Hi! My name is Black Belt 001. I am one of the founder of the MyMoneyWorks platform.

I am an average guy. Averagely good looking, averagely smart, with an average job, and an average house. It’s good to be realistic – most people believe that they are above average, for example that they “drive better than the average driver” (which is not the case: 90% of the population cannot be driving better than the average, statistically speaking).

So I am a normal guy. However, I believe that I have been a better investor than 90% of the German population in the last 10 years. And I guess that’s why you should continue reading.

Oh, and how do I know that?

Simple: less than 10% of Germans own shares, and I am one of them, and shares have performed pretty well over the period 2006-2015: +100% for my portfolio, with a mostly passive strategy (and I must admit: plenty of ups and downs). If I can do it, then anybody can do it. As long as you don’t make big mistakes, it is largely a ‘no-brainer’.

By the way, +100% over 10 years was no better nor no worse than the DAX, it was simply average, as I keep telling you!
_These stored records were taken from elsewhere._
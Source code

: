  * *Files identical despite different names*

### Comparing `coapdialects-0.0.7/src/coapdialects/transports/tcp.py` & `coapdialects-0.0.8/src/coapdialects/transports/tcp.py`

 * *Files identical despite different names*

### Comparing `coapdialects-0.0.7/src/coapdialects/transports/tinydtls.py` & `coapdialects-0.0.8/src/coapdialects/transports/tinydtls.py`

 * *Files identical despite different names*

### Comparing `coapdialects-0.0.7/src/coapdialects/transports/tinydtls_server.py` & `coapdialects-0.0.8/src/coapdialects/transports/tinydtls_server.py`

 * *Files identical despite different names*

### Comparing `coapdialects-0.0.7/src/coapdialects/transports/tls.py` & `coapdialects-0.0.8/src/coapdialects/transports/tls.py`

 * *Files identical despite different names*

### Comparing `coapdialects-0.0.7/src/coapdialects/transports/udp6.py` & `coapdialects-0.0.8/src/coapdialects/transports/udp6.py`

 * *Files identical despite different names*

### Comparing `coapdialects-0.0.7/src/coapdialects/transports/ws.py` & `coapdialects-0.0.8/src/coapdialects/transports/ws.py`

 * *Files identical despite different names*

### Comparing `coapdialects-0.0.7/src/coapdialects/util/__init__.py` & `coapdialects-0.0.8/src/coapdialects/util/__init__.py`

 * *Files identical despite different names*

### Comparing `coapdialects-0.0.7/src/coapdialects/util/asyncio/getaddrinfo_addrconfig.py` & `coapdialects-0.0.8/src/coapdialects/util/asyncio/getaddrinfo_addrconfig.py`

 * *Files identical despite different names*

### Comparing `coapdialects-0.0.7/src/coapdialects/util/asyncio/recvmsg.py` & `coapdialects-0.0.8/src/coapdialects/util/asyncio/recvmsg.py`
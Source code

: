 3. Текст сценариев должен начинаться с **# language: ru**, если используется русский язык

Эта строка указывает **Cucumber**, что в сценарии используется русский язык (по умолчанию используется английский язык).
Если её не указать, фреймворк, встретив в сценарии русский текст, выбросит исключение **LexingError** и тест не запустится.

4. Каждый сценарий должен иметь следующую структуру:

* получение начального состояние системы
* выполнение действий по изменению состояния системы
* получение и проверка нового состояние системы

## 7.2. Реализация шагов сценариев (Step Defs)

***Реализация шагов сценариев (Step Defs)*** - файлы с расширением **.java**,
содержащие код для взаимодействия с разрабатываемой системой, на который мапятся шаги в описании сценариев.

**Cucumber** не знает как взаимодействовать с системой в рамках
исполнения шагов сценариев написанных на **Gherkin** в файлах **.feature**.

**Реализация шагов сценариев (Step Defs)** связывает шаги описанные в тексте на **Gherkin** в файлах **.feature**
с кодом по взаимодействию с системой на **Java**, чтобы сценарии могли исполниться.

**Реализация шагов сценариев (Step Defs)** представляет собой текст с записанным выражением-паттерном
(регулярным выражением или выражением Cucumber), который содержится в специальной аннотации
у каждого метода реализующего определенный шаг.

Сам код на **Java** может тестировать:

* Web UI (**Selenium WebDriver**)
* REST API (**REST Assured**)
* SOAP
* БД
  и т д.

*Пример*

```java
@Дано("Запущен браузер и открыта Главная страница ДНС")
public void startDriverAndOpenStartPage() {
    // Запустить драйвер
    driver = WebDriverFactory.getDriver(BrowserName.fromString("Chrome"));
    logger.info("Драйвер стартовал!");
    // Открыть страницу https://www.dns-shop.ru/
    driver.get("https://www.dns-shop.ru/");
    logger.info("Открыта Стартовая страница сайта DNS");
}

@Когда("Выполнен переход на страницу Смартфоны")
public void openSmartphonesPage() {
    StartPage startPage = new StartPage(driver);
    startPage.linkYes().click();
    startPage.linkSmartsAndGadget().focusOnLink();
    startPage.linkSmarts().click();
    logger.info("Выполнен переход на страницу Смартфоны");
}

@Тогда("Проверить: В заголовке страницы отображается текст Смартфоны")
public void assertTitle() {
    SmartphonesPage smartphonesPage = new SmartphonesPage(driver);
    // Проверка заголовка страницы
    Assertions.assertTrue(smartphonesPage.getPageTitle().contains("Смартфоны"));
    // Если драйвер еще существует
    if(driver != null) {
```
But I am happy being ‘average’, when 10-year returns are +100%. If you don’t believe me, then read the 10 years of holding the DAX post or check the 50-year DAX Return Triangle.

So I must have done better with my savings than the 90% of the Germans who left their money dormant. If you want to be above average yourself in the way that you manage your savings, then a good way to start is to read the ‘Faktbook Aktie’ in our next post: Deutschland, das Land der Aktienmuffel. Enjoy!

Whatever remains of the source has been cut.